Antibodies bind to antigens. This tells specialized cells of the immune system to kill the invading pathogen.
Treating COVID with Monoclonal Antibodies
Dr. Ankita Sharma told that now available in India, Casirivimab and Indevimab are monoclonal antibodies that are specifically directed against the spike protein of SARS-CoV-2, designed to block the virus’ attachment and entry into human cells.
It is a cutting-edge treatment that provides protection to COVID-19 positive patients with mild or moderate symptoms before they deteriorate further or require hospitalization. This single dose infusion-based treatment can be administered intravenously or subcutaneously on an outpatient basis in the hospital. Following the antibody infusion, the patient is kept under observation for a few hours to monitor for any side-effects after which the patient can return home to quarantine and must continue to strictly follow COVID-19 isolation protocols.
Who is Eligible for Monoclonal Antibody Therapy?
The monoclonal antibody therapy is most suited for high-risk COVID-19 patients who are within first ten days of symptom onset and meet any of the following criteria as told by Dr.
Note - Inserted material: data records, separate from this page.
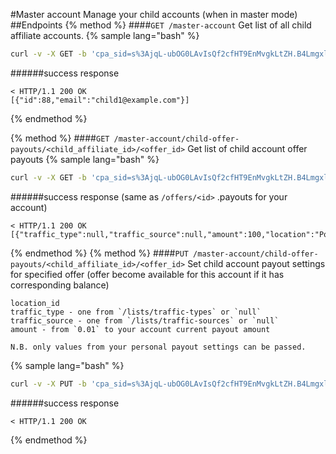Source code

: #Master account
Manage your child accounts (when in master mode)
##Endpoints
{% method %}
####`GET /master-account`
Get list of all child affiliate accounts.
{% sample lang="bash" %}
```bash
curl -v -X GET -b 'cpa_sid=s%3AjqL-ubOG0LAvIsQf2cfHT9EnMvgkLtZH.B4LmgxlrTpnmmHD6VXxVdTbwIkWuZOQ2ZtK1%2FQnMKys' https://dashboard.rocketprofit.com/v2/master-account
```
######success response
```
< HTTP/1.1 200 OK
[{"id":88,"email":"child1@example.com"}]
```
{% endmethod %}

{% method %}
####`GET /master-account/child-offer-payouts/<child_affiliate_id>/<offer_id>`
Get list of child account offer payouts
{% sample lang="bash" %}
```bash
curl -v -X GET -b 'cpa_sid=s%3AjqL-ubOG0LAvIsQf2cfHT9EnMvgkLtZH.B4LmgxlrTpnmmHD6VXxVdTbwIkWuZOQ2ZtK1%2FQnMKys' https://dashboard.rocketprofit.com/v2/master-account/child-offer-payouts/88/1
```
######success response (same as `/offers/<id>` .payouts for your account)
```
< HTTP/1.1 200 OK
[{"traffic_type":null,"traffic_source":null,"amount":100,"location":"Россия","location_id":2017370}]
```

{% endmethod %}
{% method %}
####`PUT /master-account/child-offer-payouts/<child_affiliate_id>/<offer_id>`
Set child account payout settings for specified offer (offer become available for this account if it has corresponding balance)
```
location_id
traffic_type - one from `/lists/traffic-types` or `null`
traffic_source - one from `/lists/traffic-sources` or `null`
amount - from `0.01` to your account current payout amount

N.B. only values from your personal payout settings can be passed.
```

{% sample lang="bash" %}
```bash
curl -v -X PUT -b 'cpa_sid=s%3AjqL-ubOG0LAvIsQf2cfHT9EnMvgkLtZH.B4LmgxlrTpnmmHD6VXxVdTbwIkWuZOQ2ZtK1%2FQnMKys' -H 'Content-type: application/json' -d '[{"location_id":"2017370", "traffic_type": null, "traffic_source": null, "amount":100}]' https://dashboard.rocketprofit.com/v2/master-account/child-offer-payouts/88/1
```
######success response
```
< HTTP/1.1 200 OK
```
{% endmethod %}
Ankita Sharma :
Age 65 years or older
Obesity with BMI>35
Type 1 or type 2 diabetes mellitus
Chronic kidney disease, including those on dialysis
Chronic liver disease
Currently receiving immunosuppressive treatment
Age>55 having either heart disease, or hypertension, or chronic lung disease
High risk patients between the 12 – 17 years of age may also be eligible if they have any of the following conditions:
BMI ≥85th percentile for their age and gender based on CDC growth charts
Sickle cell disease, or congenital or acquired heart disease
Neurodevelopmental disorders (e.g., cerebral palsy)
Medical-related technological dependence, for example, tracheostomy, gastrostomy, or positive pressure ventilation (not related to COVID-19), asthma, reactive airway or other chronic respiratory disease that requires daily medication for control
Are There Instances When Monoclonal Antibody Therapy is not Recommended?
The therapy is not recommended in patients who:
Are hospitalized due to severe COVID-19, or
Require oxygen therapy due to COVID-19, or
Require an increase in baseline oxygen ﬂow rate due to COVID-19 in those on chronic oxygen therapy due to underlying non-COVID-19 related comorbidity.